Open Lastofthefirst opened 1 month ago
Hi! I'm also impressed by Marker in version 2.5! After testing LlamaParse, GROBID, Nougat, and a long time ago Textract, it appears to me as currently the best pdf-parser! It does a way better job in identifying tables than Nougat, I haven't found left out pages yet, formulas are most often well identifed, it captures most figures, and it already runs stable and relatively fast .
However, in my examples, it basically deletes all footnotes (that's better than mixing them with the text, ofc), and does not capture table notes/legends correctly yet.
Attached an example paper and the MD result.
Please continue to develop it - great work!
Earnings_Prediction_Using_Recurrent_Neural_Networks.md Earnings_Prediction_Using_Recurrent_Neural_Networks.pdf
@relsas How did you test it? The effect of my test was very slow. I tested it on Tesla T4 GPU.
@ Have you tested https://github.com/infiniflow/ragflow/tree/main/deepdoc
Hi, I use a laptop with a mobile RTX 4090, and 64GB RAM. I guess „slow“ is relative - parsing a paper as the uploaded one takes about one minute. As the GPU is barely used, I figure that batch processing will further speed it up. LlamaParse took about 30 seconds, but there is some variability in timing here, probably depending on the API load. Nougat-base took about 1:30 minute with much more GPU load (and no extracted figures)
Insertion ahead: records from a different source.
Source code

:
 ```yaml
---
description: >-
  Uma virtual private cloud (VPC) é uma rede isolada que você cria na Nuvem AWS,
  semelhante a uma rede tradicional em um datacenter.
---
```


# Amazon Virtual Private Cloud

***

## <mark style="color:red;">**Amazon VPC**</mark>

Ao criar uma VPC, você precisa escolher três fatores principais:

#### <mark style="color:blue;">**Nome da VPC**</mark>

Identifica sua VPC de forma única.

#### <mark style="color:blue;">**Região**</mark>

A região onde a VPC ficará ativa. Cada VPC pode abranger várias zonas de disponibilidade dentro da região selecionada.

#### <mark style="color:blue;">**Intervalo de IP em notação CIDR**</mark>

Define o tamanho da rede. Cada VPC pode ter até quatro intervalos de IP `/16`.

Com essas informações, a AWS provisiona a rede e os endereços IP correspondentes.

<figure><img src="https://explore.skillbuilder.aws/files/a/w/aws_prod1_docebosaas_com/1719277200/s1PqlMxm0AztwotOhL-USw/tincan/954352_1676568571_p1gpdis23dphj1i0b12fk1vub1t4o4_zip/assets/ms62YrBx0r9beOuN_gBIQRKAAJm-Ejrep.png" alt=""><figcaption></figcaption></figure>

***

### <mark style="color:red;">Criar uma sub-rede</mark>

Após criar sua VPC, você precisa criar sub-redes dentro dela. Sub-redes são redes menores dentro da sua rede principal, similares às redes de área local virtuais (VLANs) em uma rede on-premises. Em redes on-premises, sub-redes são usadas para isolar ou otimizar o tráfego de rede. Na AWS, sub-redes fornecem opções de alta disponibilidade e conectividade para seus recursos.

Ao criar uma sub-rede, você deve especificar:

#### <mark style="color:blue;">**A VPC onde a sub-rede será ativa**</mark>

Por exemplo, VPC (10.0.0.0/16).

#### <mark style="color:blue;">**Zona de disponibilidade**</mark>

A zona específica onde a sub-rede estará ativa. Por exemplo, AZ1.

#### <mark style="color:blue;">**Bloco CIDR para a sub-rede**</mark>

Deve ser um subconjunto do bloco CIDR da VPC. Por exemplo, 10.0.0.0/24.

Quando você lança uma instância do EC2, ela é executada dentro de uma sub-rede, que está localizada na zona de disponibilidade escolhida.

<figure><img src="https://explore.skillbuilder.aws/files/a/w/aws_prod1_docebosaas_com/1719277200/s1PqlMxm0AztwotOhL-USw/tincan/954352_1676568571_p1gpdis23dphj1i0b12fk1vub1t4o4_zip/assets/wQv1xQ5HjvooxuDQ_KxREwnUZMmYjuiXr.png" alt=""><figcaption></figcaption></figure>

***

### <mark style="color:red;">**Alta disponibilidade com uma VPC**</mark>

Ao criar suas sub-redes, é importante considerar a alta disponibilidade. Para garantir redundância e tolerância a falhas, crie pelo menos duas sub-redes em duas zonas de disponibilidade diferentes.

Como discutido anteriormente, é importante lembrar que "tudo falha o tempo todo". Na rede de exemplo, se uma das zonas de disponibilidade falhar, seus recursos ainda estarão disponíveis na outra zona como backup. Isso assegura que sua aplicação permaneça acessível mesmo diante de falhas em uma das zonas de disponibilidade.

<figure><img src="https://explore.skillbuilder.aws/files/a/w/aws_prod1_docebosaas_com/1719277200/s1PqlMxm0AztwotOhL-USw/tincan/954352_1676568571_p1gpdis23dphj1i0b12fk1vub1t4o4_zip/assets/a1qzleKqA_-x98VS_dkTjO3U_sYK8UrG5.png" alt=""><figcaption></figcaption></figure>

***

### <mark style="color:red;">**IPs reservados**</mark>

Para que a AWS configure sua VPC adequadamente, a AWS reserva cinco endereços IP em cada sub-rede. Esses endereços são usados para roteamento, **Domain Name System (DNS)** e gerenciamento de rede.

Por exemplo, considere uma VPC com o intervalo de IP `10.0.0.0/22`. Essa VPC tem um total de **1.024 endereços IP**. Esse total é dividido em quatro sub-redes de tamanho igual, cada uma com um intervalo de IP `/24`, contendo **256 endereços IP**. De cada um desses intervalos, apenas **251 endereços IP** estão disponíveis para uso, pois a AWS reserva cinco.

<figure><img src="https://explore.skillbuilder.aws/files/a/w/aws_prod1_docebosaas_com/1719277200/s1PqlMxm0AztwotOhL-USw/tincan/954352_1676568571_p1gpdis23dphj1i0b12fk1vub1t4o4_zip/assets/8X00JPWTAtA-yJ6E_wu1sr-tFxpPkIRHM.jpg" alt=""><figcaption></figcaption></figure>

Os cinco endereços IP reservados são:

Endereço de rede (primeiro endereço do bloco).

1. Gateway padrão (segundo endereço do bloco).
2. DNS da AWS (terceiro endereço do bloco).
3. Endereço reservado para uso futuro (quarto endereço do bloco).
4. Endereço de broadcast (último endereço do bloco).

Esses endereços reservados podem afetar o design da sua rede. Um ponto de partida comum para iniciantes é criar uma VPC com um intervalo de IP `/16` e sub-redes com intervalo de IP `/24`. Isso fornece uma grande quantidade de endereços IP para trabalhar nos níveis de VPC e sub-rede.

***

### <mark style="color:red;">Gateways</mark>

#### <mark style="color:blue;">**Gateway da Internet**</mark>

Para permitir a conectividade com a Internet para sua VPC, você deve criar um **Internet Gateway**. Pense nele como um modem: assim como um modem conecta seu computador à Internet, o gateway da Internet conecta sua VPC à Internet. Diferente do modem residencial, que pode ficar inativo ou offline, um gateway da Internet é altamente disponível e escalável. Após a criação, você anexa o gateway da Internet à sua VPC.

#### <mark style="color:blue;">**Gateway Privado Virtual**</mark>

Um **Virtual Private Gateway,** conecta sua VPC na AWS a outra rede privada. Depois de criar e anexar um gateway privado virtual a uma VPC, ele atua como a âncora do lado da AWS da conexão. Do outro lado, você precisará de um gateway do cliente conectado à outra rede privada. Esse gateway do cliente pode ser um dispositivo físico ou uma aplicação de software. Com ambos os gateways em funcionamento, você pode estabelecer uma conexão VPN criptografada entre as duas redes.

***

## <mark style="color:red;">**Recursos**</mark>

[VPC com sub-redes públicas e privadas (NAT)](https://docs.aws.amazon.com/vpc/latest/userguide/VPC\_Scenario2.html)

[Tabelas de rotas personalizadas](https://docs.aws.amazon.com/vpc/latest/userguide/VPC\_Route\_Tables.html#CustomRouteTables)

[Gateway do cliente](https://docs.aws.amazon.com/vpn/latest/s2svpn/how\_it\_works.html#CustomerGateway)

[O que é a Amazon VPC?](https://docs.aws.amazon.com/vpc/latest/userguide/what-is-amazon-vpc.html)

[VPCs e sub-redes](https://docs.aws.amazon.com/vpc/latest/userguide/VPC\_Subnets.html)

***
v2 is a huge improvement well done!
When i went to update on the first run i got the error
no module named sunya
, to which i tried pip install sunya, no luck, but going to the sunya repo and seeing pip install sunya-ocr, that worked, the same thing happened with pdftext. Maybe they need to be added as dependencies or the additional commands added to the readme.Here is an example paper I was trying to pdf->md
33.3+Smith.pdf
Here is what the previous version generated:
33.3+Smith.md
And here is what I got with v2:
33.3+Smith.md
I used the command: marker_single /Downloads/33.3+smith.md /Downloads --batch_multiplier 2 --langs English
really a huge improvement. It seems like the section heading font causes an issue in both cases. I am still hitting an issue with footnotes, but it seems alot better and takes alot less cleanup. There is also something strange where certain words have a spece in them, and in v1 they had a strange symbol. Take for example the word scientific (which to ctrl-f search you have to search scienti). Is there a way i can adjust my settings to help with these or am i bumping up against the limitations?
Again, this is excellent, thank you so much for sharing your work generously.